The committee agreed upon several key criteria that would be important requirements for measures to be adopted by the VA, including that they must be mature vetted measures, designed as facility-level measures, and that they address distinct aspects of ESRD care. Other criteria included that they have a solid evidence base and be timely, clinically relevant, feasible and usable to improve quality. In addition to an in-person meeting, a series of conference calls and interval web-based SharePoint commenting and voting procedures were utilized by the committee to review and adopt clinical performance measures. Out of a total of 78 measures reviewed and discussed, 11 measures were adopted. The performance measures encompass dialysis adequacy, vascular access, anemia, bone and mineral metabolism, infection, and immunization.

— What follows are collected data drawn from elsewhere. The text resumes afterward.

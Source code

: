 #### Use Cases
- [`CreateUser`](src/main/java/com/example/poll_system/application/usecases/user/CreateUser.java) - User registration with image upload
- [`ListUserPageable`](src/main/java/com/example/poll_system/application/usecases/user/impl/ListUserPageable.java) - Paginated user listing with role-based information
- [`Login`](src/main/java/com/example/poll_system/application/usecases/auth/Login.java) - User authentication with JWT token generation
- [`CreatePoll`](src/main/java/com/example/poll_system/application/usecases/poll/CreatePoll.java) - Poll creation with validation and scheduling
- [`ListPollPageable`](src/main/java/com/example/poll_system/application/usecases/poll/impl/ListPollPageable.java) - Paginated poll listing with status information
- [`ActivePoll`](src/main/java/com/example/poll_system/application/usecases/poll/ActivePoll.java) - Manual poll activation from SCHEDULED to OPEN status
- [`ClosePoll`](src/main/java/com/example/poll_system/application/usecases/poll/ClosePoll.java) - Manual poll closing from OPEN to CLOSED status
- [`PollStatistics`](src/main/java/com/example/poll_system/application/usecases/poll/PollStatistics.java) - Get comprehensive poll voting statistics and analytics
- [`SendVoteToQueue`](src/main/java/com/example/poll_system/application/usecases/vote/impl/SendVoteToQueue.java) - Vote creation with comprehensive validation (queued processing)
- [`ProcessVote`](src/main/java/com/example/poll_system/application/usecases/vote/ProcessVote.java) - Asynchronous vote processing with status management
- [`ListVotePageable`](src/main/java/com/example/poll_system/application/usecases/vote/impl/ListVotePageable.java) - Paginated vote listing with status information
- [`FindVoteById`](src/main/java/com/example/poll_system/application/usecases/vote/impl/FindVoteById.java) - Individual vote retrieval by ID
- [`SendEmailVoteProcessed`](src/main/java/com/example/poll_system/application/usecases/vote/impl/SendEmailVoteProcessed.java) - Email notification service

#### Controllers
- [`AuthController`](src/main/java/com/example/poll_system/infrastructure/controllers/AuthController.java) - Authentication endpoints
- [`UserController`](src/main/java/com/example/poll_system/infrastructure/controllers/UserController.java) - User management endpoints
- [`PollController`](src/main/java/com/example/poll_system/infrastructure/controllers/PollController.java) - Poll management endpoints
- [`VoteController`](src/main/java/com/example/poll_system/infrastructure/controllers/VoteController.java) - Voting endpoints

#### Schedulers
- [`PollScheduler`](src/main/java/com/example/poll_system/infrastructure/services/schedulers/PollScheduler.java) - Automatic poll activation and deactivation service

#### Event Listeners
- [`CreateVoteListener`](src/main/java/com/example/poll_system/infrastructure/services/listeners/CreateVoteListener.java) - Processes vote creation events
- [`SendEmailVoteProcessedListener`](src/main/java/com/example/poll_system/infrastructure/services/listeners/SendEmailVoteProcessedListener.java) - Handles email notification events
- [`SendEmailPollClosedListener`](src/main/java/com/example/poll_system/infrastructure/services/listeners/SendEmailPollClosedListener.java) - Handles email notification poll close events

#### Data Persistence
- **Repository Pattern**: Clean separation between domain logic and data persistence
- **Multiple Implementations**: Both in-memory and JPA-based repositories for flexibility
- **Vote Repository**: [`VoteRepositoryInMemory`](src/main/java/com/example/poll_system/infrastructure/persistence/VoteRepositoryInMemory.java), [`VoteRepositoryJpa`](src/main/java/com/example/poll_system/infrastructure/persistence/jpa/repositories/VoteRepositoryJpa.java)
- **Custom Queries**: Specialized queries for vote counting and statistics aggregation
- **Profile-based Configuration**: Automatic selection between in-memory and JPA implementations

Establishment of data collection procedures

A particular strength of VA is its fully integrated national electronic medical record (EMR), which includes all VA dialysis units across the United States. Data colllected to calculate the chosen hemodialysis quality measures are predominantly extracted from laboratory and medication data available via the corporate data warehouse. These data elements are extracted and synchronized nightly from the EMR. Some data elements that cannot be obtained from the EMR are self-reported data by personnel at the hemodialysis facilities. An interdisciplinary collaboration between the working group, VHA Support Service Center (VSSC), and VA Inpatient Evaluation Center led to the development and design of a new web-based electronic interface available to facilitate reporting. When this process is complete, we will be able to capture and report data on a monthly basis and examine trends over time.

Analysis and reporting of hemodialysis clinical performance measures

The chief goal of analyzing and reporting hemodialysis performance measures is to have a “real-time” method of monitoring and improving quality of care to veterans. None of the measures has absolutely identified performance targets (i.e., prespecified goal targets). Rather, measure scores or percentages will be evaluated on a numerical score from 0 to 100. For some measures, a higher or increasing value (percentage) is desirable, whereas for others a lower value/percentage is desirable. Measures will be reported via a new national VA hemodialysis quality measure dashboard, which was constructed in collaboration with VSSC. This dashboard can be viewed by VA operations and clinical dialysis staff, and thereby furthers quality assurance and improvement at the facility level. The dashboard enables dialysis providers to navigate to patient-level details and generate a list of patients not meeting the desired target for given measures at their facility. For example, one of the measures collects and reports information on bloodstream infections in hemodialysis patients at each facility. If there was a noticeable increase in infections at any given facility, this would trigger further examination at the patient, facility, and national level.

Future directions

Improving quality of care for veterans receiving chronic hemodialysis is a top priority in VA. Establishing and reporting quality measures is one of many recent initiatives in VA that aims to further this goal. Recognizing the constant evolution in the dialysis evidence base, the VA working group continues to meet regularly to review and discuss revisions and additions to the current quality measures. An additional future direction of this working group that has recently begun is to internally pilot less mature, yet innovative and novel, hemodialysis quality measures to further improve quality of care.

Notes

[1] Michael J. Fischer, MD, MSPH, is affiliated with the Center for Innovation of Complex Chronic Healthcare, the Jesse Brown VA Medical Center and Hines VA Hospital, and the University of Illinois Hospital and Health Sciences System in Chicago, IL. Karen B. Sovern, MSN, RN, is affiliated with the Cincinnati VA Medical Center in Cincinnati, OH. Wissam M. Kourany, MD, is affiliated with the Durham VA Medical Center, and the Duke University Medical Center, in Durham, NC.